## DATASET CONTENT:

+---+

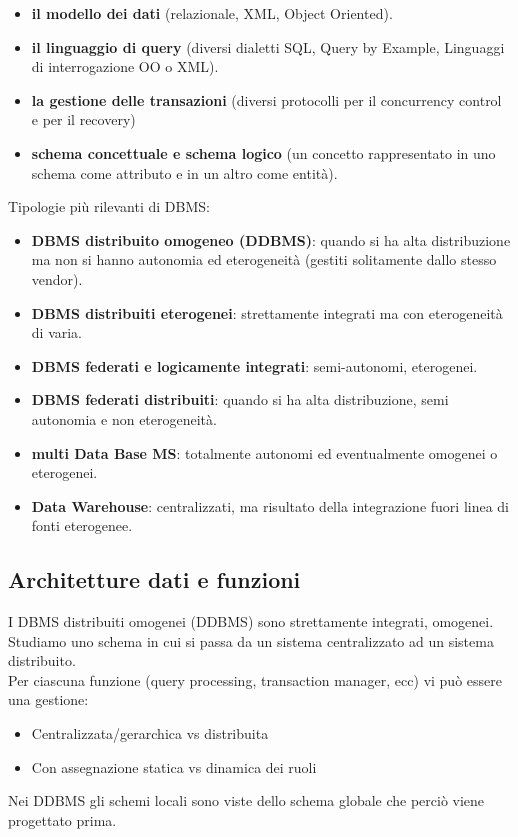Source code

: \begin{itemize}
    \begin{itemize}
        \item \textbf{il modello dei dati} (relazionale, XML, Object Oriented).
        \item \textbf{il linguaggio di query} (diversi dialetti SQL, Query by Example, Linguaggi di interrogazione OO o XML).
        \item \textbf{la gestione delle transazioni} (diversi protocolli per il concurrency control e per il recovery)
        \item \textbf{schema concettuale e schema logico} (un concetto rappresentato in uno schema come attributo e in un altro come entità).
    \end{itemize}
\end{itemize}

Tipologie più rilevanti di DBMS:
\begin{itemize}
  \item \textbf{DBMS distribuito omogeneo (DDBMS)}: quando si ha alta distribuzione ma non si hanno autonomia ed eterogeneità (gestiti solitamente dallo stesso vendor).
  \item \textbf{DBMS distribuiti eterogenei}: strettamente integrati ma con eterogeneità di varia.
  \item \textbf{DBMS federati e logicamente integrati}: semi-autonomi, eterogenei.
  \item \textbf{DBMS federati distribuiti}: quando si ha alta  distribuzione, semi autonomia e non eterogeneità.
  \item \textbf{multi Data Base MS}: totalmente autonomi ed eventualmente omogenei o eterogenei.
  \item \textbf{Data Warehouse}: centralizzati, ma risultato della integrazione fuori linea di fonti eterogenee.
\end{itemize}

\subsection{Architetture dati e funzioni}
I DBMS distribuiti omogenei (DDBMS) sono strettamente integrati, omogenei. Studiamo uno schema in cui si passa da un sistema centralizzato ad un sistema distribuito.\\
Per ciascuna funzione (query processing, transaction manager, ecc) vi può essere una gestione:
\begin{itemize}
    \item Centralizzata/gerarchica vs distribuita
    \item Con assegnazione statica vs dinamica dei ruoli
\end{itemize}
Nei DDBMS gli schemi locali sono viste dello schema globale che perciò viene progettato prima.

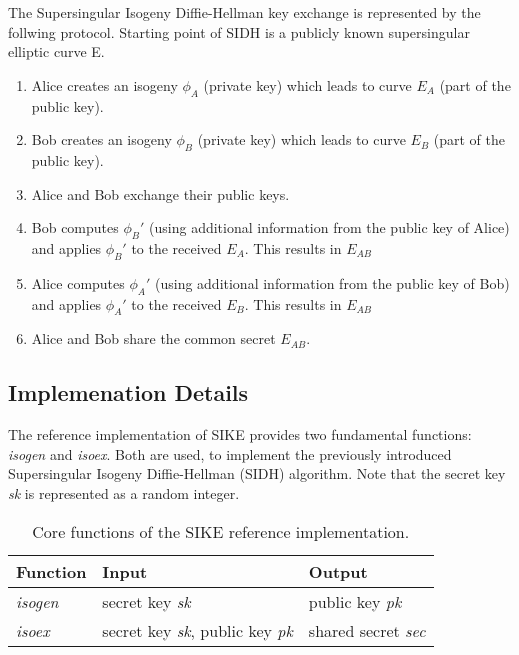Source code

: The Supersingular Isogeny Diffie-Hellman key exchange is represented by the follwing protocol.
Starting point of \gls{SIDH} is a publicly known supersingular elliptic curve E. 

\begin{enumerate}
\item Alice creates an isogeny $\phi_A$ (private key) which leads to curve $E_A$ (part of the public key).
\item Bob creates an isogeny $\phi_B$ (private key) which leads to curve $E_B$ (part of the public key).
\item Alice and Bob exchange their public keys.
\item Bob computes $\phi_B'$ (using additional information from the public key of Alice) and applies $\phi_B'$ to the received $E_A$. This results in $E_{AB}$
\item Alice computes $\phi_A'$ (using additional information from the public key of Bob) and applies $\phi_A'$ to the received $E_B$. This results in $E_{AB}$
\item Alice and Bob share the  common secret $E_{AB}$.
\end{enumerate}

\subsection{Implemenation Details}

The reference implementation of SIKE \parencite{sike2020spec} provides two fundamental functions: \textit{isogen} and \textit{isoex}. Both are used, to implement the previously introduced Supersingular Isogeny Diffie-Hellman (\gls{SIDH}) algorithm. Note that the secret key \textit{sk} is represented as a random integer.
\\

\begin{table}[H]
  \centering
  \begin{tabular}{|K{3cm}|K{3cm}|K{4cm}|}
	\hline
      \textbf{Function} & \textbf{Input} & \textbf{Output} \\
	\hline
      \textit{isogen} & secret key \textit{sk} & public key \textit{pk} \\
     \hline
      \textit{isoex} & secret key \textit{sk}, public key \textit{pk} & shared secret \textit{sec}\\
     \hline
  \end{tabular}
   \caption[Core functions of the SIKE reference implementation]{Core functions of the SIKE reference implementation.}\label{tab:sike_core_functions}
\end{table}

+---+

## YOUR ASSIGNMENT:
From the line holding "The reference implementation" down to the last line of the records above, restate each line exactly as written.

## RESPONSE FOR THIS EXERCISE:
The reference implementation of SIKE \parencite{sike2020spec} provides two fundamental functions: \textit{isogen} and \textit{isoex}. Both are used, to implement the previously introduced Supersingular Isogeny Diffie-Hellman (\gls{SIDH}) algorithm. Note that the secret key \textit{sk} is represented as a random integer.
\\

\begin{table}[H]
  \centering
  \begin{tabular}{|K{3cm}|K{3cm}|K{4cm}|}
	\hline
      \textbf{Function} & \textbf{Input} & \textbf{Output} \\
	\hline
      \textit{isogen} & secret key \textit{sk} & public key \textit{pk} \\
     \hline
      \textit{isoex} & secret key \textit{sk}, public key \textit{pk} & shared secret \textit{sec}\\
     \hline
  \end{tabular}
   \caption[Core functions of the SIKE reference implementation]{Core functions of the SIKE reference implementation.}\label{tab:sike_core_functions}
\end{table}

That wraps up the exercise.